A few minutes before 6 p.m., Senate Majority Leader Harry M. Reid (D-Nev.) said that negotiations were still going on.

“There’s still time left to reach an agreement, and we intend to continue negotiations,” Reid said on the Senate floor. He added, however, that there would be no Senate votes — on a fiscal cliff deal or anything else — on Sunday night. The chamber will be back in session at 11 a.m. Monday.

On a gloomy day at the Capitol, that passed for good news.

It is a time-honored congressional tradition that any deal must be preceded by hours of doomsaying and pessimism. It’s easier to sell a deal, of course, if you’ve first conditioned your colleagues and the public to fear there will be no deal at all.

On the Hill on Sunday, even lawmakers seemed confused about whether what they were seeing was the usual late-stage political theater — or evidence that, this time, there really would be no deal.

“The two parties are so close that they can’t afford to walk away,” said Sen. Mike Johanns (R-Neb), calling the fits and starts of this weekend “just normal” posturing in high-level negotiations. “I continue to be optimistic.”

But Sen. Lindsey O. Graham (R-S.C.) seemed to have the opposite impression.

“I’m incredibly disappointed we cannot seem to find common ground. I think we’re going over the cliff,” he wrote on Twitter.

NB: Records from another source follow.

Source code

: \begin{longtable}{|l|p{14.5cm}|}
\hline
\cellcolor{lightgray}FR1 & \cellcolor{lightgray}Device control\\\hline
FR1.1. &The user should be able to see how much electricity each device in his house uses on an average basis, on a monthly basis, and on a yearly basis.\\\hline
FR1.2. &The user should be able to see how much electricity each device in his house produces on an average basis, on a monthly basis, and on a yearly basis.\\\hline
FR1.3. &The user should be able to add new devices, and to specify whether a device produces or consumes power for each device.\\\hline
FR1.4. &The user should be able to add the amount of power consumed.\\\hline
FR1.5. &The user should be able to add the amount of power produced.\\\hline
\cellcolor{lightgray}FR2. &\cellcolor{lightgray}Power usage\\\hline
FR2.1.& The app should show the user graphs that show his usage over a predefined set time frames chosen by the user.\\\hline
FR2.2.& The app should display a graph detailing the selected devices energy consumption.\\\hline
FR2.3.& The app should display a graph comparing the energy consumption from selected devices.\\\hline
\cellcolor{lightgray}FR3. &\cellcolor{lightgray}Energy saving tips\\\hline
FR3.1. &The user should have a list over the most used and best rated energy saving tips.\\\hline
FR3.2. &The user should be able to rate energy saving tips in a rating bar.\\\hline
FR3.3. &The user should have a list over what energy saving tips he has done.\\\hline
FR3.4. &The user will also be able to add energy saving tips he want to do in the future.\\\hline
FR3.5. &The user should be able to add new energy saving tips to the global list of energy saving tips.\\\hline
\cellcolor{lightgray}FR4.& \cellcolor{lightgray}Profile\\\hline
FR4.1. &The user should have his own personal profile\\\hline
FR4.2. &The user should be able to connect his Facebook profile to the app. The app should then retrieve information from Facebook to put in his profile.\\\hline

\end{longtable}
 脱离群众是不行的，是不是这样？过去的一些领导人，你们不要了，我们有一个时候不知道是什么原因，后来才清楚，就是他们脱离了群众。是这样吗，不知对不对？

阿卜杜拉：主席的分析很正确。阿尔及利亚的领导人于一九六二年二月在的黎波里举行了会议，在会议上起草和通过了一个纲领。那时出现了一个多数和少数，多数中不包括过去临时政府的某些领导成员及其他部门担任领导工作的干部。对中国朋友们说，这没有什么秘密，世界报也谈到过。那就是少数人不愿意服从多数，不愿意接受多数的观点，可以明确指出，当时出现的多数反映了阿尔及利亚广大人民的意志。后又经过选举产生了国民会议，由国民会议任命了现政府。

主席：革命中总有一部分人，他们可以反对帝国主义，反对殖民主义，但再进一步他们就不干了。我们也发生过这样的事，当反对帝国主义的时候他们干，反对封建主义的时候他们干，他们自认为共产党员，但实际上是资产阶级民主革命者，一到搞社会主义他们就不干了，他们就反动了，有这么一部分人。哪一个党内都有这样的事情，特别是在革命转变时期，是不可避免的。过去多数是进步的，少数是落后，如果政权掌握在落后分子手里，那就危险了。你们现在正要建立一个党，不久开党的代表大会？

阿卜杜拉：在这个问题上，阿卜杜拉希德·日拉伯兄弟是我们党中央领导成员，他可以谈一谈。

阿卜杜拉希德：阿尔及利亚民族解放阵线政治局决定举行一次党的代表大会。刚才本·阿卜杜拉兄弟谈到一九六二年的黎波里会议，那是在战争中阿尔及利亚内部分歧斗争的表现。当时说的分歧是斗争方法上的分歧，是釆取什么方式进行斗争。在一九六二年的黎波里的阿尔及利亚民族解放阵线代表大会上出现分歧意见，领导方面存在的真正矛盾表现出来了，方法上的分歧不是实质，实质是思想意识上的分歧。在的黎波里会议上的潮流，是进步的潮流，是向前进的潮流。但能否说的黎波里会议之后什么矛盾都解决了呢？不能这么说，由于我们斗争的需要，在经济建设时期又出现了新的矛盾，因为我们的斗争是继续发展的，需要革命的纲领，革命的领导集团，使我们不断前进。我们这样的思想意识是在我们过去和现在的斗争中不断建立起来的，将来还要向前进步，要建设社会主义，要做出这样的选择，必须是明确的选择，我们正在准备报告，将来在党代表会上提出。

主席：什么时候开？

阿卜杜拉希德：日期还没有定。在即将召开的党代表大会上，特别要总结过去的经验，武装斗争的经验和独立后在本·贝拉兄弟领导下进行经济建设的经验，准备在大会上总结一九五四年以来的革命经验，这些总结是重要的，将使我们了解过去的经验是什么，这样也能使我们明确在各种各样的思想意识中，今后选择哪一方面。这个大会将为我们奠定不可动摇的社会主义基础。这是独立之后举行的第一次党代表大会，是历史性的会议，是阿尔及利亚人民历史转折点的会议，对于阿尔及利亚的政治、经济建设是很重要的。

Previously, it had been assumed that the most difficult part of any resolution would be gathering Republican votes, given the House’s rebellious GOP caucus. But earlier Sunday, it appeared that Democrats, instead, were the ones standing in the way: Reid said in the afternoon that Democrats were unwilling to respond to an offer that McConnell had delivered to Reid’s office Saturday evening — nearly 19 hours earlier.

“I have had a number of conversations with the president, and at this stage we’re not able to make a counter-offer,” Reid said, adding of McConnell’s talks with Biden: “I wish them well.”

Senior Republican aides said McConnell turned to Biden after it became apparent that aides to Reid were slow-walking the negotiations.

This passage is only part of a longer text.